Performing all over the world as a celebrated pianist is not typically what leads people into a second career as a visual artist. Yet, at the age of 33, Helen Lee’s life was upended with the onset of crippling hand pain, which left her unable to play the piano.

She segued into teaching her beloved instrument at a leading music university in Singapore and picked up a paintbrush to put her minor in fine art to use. What developed was a deeper appreciation for art’s healing properties. Eventually, Lee opened her own art practice, called Helen’s Color, and began working as a full-time artist. She also ran a successful studio in Singapore and held many exhibitions in prestigious venues there and in Kuala Lumpur, Malaysia; Melbourne, Australia; Bangkok, Thailand; and New York City. She is currently represented stateside by Kyo Gallery in Alexandria, Virginia, and locally by Bee Street Gallery.
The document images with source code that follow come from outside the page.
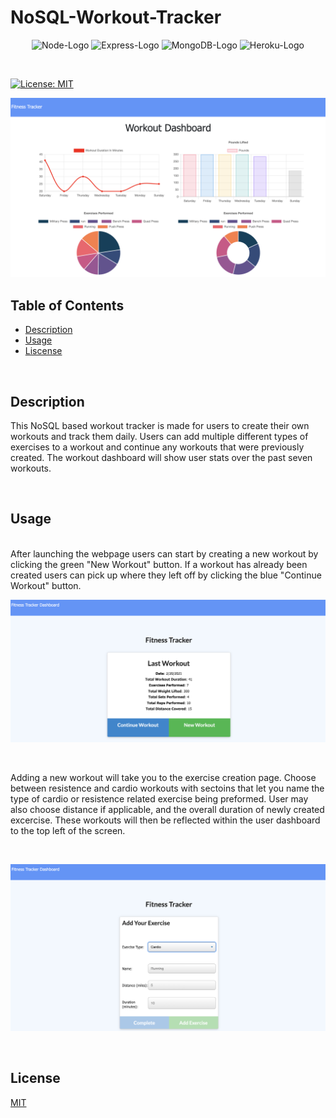 # NoSQL-Workout-Tracker

<p align="center">
  <img src="https://img.shields.io/badge/Node.js-43853D?style=for-the-badge&logo=node.js&logoColor=white" alt="Node-Logo">
  <img src="https://img.shields.io/badge/Express.js-404D59?style=for-the-badge" alt="Express-Logo">
  <img src="https://img.shields.io/badge/MongoDB-4EA94B?style=for-the-badge&logo=mongodb&logoColor=white" alt="MongoDB-Logo">
  <img src="https://img.shields.io/badge/Heroku-430098?style=for-the-badge&logo=heroku&logoColor=white" alt="Heroku-Logo">
</p>

<br>

[![License: MIT](https://img.shields.io/badge/License-MIT-red.svg)](https://opensource.org/licenses/MIT)

![](public/images/workoutDash.png)

## Table of Contents

- [Description](*description)
- [Usage](*usage)
- [Liscense](*liscense)

<br>

## Description

This NoSQL based workout tracker is made for users to create their own workouts and track them daily. Users can add multiple different types of exercises to a workout and continue any workouts that were previously created. The workout dashboard will show user stats over the past seven workouts.

<br>

## Usage

<br>
After launching the webpage users can start by creating a new workout by clicking the green "New Workout" button. If a workout has already been created users can pick up where they left off by clicking the blue "Continue Workout" button.

![](public/images/workoutScreenshot.png)

<br>

Adding a new workout will take you to the exercise creation page. Choose between resistence and cardio workouts with sectoins that let you name the type of cardio or resistence related exercise being preformed. User may also choose distance if applicable, and the overall duration of newly created excercise. These workouts will then be reflected within the user dashboard to the top left of the screen.

<br>

![](public/images/exerciseScreenshot.png)

<br>

## License

[MIT](https://choosealicense.com/licenses/mit/#)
Just last year, Lee moved to Dallas-Fort Worth to be closer to her daughter, a fine art graduate of the University of North Texas, where Lee also earned a master’s degree in piano performance decades earlier.

She set up her home base in North Dallas and turned a two-car garage in her home into a sunlight-filled studio that overlooks a wooded creek bed.

It’s there, in her “sanctuary” as she refers to it, that Lee creates large-scale works on canvas that are sometimes minimalist, sometimes impressionist. “If you look at my work side by side, sometimes you may not know it’s by the same person,” Lee says. “I paint what I feel and then go from there. I don’t have preset ideas in mind of where it will end. It’s a process that I find most gratifying. I do not wish to be in production of stale art. I am constantly evolving. I must flow.”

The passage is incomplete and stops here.